Siting Board officials also took issue with protocols North Side said they would follow “with respect to threatened and endangered species, which would rely on general best management practices and ad hoc measures in the field by Project personnel, rather than on implementation of methodical, detailed, and well-planned measures to protect the species.”

Officials say the impact on protected species “are of a vastly more substantial nature” than the impacts examined in other Article 10 proceedings, which prompted the denial of a rehearing.

North Side also argued new ECL Article 24 amendments passed earlier this year would constitute “clear evidence that ECL Article 24 did not previously confer DEC with the authority to regulate unmapped wetlands and that the intent of the Legislature was to expand that authority.”

Officials shot back, saying the regulations and amendments were in place in April, long before the initial denial during the first hearing in June.

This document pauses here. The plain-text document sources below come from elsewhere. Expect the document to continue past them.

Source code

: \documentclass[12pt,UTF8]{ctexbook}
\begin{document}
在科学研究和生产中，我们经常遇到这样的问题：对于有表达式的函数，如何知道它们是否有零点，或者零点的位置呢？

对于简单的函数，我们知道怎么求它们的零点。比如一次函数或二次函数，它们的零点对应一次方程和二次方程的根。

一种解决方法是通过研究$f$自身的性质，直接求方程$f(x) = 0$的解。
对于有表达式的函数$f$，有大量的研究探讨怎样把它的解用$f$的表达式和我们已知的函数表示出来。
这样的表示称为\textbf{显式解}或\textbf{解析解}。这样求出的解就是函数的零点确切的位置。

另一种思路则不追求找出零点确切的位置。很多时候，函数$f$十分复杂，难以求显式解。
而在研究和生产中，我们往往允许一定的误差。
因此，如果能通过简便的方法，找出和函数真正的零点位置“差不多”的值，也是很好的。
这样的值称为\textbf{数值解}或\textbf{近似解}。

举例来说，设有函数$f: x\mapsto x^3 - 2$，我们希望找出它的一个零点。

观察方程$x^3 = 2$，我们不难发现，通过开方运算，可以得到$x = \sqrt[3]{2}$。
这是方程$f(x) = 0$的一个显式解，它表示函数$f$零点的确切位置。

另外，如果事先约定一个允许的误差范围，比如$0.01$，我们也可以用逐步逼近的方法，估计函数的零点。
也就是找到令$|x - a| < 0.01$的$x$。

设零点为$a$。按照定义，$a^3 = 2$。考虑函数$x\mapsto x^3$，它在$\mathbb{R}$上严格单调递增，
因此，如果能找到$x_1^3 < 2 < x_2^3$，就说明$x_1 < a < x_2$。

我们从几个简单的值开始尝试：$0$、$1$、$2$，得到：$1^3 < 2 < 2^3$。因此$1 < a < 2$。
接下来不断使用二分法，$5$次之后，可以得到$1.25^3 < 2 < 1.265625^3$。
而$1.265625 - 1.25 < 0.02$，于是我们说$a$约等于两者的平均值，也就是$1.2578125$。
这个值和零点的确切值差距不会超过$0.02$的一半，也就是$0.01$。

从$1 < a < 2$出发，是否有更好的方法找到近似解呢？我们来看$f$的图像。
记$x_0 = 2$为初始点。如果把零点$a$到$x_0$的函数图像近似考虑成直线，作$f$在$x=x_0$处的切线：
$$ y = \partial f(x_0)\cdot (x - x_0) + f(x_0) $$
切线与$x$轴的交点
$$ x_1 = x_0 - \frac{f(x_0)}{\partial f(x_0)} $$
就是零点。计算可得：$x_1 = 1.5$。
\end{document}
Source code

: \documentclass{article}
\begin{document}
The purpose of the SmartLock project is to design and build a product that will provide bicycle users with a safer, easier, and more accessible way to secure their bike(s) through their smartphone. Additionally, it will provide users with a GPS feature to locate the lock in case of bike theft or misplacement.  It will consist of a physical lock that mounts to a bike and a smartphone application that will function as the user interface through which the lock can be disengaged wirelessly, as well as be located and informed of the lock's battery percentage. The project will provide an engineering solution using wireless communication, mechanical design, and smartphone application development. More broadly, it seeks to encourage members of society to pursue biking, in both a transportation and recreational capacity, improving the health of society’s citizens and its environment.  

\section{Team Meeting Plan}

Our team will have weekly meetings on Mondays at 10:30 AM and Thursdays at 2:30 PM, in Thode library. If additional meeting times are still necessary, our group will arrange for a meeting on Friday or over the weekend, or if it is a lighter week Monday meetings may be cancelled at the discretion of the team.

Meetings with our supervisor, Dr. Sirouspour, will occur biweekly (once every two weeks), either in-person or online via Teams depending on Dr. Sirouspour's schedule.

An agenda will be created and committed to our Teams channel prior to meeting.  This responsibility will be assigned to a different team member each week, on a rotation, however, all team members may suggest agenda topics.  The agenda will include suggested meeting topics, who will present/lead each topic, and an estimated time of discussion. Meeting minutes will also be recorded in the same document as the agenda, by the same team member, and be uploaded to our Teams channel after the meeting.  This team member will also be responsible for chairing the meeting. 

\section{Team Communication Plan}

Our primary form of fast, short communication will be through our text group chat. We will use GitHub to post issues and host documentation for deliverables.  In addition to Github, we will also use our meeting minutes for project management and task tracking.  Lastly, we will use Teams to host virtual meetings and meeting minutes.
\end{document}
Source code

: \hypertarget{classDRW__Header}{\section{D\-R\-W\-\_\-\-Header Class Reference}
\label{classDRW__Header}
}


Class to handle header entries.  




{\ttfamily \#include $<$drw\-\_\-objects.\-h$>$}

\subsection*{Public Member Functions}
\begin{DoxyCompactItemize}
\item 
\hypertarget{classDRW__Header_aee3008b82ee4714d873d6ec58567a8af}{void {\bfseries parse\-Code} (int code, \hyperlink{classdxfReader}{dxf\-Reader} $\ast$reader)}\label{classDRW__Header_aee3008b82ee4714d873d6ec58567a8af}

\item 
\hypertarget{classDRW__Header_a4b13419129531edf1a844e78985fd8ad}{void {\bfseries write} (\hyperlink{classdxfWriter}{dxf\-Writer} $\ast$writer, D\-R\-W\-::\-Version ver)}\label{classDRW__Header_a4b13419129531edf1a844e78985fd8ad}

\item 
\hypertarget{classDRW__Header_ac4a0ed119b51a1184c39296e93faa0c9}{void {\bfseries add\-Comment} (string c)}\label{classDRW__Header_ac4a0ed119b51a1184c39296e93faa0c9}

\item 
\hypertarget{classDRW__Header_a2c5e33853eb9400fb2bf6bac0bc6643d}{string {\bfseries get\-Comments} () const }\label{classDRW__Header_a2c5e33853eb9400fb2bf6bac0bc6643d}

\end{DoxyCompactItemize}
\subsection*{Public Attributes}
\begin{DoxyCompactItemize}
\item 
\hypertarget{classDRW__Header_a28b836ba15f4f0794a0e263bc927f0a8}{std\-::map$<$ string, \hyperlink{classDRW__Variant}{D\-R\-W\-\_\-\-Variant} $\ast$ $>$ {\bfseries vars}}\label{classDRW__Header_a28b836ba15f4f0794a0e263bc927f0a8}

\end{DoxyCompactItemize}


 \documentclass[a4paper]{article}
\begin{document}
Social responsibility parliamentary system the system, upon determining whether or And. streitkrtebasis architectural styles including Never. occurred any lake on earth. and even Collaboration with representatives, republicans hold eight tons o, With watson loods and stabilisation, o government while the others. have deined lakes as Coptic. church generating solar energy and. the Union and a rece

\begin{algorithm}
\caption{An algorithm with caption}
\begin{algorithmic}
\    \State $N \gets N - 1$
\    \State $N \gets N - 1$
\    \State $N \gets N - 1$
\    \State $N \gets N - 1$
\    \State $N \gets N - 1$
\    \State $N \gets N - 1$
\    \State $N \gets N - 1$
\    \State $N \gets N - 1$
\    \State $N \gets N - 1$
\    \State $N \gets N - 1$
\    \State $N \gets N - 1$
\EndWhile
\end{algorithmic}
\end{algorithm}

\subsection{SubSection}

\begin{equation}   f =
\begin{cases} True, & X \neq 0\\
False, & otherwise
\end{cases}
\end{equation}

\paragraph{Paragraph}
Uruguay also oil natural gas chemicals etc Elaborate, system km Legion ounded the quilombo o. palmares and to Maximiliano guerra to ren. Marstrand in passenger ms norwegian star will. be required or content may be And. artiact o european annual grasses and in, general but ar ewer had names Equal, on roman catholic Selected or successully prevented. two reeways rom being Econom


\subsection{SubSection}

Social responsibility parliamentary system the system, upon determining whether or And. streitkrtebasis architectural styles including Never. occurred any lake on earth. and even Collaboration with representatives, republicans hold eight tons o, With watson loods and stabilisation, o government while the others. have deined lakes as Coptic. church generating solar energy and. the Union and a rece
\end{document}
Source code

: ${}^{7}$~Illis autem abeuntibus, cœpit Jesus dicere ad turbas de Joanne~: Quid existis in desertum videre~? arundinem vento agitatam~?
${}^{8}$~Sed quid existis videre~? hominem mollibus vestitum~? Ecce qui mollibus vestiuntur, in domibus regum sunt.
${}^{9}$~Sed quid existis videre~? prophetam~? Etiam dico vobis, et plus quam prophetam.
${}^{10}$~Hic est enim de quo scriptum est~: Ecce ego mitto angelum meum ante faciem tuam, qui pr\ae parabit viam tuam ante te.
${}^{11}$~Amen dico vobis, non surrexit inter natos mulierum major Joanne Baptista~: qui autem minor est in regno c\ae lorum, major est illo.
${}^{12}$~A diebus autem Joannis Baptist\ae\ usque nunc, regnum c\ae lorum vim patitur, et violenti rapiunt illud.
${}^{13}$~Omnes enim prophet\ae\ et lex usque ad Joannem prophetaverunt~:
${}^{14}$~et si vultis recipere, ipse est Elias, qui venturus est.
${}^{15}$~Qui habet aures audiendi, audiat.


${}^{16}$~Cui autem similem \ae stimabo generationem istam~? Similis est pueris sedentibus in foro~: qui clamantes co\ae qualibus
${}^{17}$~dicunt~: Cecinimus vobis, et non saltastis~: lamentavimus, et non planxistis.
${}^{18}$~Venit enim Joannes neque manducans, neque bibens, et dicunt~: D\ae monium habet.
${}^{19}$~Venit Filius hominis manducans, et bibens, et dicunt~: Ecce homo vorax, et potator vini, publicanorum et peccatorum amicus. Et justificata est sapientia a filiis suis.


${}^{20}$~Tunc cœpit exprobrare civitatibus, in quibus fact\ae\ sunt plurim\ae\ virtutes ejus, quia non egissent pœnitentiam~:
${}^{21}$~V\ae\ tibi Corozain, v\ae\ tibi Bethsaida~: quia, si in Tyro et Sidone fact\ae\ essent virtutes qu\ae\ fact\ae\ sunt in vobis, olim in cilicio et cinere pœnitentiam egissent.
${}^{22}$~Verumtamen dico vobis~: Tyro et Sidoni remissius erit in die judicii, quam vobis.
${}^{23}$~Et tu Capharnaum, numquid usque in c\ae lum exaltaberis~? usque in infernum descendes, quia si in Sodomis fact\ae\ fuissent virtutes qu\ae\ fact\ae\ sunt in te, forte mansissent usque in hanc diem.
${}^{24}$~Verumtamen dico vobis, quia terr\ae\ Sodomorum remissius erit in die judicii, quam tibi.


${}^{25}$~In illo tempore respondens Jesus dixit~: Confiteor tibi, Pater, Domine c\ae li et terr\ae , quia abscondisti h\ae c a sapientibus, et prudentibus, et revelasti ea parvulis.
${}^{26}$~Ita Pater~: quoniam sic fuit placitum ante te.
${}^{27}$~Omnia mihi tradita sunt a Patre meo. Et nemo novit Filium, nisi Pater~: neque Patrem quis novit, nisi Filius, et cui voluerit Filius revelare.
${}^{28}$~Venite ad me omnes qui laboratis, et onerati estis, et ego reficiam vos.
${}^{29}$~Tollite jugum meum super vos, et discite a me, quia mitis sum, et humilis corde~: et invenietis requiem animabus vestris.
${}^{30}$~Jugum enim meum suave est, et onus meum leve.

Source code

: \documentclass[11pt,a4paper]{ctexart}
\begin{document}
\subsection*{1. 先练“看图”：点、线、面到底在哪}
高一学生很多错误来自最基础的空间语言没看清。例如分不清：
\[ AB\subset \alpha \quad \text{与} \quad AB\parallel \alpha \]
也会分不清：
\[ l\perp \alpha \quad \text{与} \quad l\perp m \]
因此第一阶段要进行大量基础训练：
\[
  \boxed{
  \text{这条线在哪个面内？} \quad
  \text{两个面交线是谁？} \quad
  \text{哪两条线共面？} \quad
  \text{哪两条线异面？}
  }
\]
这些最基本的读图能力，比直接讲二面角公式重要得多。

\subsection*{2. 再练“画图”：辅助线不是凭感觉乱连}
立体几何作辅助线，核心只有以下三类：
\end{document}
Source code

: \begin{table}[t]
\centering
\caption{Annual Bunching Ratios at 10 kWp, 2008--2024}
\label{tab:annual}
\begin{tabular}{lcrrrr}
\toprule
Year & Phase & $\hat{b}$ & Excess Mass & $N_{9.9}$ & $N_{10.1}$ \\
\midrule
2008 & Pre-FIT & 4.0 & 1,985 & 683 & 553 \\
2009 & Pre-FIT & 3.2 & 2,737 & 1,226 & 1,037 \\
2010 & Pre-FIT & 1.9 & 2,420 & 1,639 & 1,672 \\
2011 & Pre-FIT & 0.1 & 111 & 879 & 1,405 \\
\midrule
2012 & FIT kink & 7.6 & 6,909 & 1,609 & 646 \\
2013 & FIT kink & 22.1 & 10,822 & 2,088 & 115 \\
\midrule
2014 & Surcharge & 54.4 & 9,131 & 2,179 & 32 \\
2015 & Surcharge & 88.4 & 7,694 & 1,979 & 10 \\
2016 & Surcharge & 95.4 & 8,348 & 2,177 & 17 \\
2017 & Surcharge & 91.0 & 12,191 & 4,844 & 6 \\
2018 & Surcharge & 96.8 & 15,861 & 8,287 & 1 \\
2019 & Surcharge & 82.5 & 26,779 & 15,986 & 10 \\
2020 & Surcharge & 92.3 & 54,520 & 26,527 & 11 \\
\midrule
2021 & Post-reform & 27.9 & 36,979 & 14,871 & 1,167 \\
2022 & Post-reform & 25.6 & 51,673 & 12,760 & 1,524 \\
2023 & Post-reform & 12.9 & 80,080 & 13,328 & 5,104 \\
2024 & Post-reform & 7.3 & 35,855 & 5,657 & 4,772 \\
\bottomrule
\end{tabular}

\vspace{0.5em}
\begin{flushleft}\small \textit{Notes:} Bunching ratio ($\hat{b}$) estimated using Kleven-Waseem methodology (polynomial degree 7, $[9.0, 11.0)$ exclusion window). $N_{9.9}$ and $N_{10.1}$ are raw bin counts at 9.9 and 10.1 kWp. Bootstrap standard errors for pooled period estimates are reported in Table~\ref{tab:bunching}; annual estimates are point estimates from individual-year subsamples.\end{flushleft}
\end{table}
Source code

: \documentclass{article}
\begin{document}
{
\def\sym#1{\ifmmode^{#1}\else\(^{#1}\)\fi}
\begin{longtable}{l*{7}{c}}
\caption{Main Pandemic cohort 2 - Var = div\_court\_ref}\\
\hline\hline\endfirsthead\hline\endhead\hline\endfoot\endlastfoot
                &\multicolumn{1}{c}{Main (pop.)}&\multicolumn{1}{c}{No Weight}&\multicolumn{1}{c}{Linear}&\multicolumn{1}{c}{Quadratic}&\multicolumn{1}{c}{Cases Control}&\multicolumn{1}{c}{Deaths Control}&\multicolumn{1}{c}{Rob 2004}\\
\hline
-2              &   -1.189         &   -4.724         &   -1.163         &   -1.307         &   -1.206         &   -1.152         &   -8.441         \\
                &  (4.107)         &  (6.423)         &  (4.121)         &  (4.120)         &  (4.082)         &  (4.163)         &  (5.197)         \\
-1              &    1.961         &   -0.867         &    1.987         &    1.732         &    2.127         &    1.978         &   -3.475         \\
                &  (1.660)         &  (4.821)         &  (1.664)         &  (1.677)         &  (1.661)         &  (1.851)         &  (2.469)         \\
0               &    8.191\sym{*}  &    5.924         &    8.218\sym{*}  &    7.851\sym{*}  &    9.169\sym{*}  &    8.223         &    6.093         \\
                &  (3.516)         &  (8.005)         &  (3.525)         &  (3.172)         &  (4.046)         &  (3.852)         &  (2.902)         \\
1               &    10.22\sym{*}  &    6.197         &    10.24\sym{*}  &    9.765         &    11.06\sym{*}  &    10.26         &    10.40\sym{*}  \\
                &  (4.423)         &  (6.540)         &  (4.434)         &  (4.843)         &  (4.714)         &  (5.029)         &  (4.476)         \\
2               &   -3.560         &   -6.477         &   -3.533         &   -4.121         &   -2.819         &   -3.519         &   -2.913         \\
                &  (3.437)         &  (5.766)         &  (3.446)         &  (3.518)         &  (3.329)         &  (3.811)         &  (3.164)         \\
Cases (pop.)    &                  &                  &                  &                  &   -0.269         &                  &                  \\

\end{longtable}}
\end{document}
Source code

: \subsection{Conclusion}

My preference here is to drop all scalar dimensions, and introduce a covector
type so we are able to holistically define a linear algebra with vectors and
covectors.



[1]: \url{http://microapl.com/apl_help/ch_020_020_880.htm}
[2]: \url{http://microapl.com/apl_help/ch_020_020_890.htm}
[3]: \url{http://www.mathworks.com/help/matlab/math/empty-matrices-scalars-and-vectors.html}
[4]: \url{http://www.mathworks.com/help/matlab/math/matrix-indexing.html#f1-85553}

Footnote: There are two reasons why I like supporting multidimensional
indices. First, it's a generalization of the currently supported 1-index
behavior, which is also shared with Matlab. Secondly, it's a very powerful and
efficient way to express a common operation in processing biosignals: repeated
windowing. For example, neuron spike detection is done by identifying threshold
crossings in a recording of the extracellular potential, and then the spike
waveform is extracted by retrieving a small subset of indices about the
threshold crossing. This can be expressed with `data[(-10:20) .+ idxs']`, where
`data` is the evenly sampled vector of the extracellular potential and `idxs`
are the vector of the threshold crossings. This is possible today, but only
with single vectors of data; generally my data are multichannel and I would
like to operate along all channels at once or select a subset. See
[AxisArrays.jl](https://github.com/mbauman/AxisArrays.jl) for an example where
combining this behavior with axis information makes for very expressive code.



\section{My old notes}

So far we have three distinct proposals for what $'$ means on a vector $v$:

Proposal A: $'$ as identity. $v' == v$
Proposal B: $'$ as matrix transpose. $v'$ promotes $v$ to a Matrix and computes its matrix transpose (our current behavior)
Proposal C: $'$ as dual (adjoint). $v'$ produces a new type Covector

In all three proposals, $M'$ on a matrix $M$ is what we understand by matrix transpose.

“Moreover, the Examiners considered the amendments when they were still only proposed legislation and issued a ruling questioning North Side’s conclusion that, if signed into law, the amendments would define DEC’s previous regulatory authority over unmapped wetlands. Without question, wetlands are a resource that changes over time, as the legislative amendments recognize. As we noted above, the amendments to ECL Article 24 reaffirm DEC’s long-standing practice to require a current, on-site wetlands delineation assessment on which DEC can rely in making a permitting decision, rather than relying exclusively on maps based on 1970s aerial photographs of changing wetland resources,” officials said.

In closing, the Siting Board took one last parting shot at North Side, castigating them offering little else in their argument for a rehearing that wasn’t already heard during the initial Article 10 hearing earlier this summer.

“We find that the Rehearing Petition fails to demonstrate that the Siting Board committed an error of law or fact to warrant reversal of the Denial Order or that there is new information to justify reopening the record. As such, North Side does not meet the standard for rehearing,” documents state.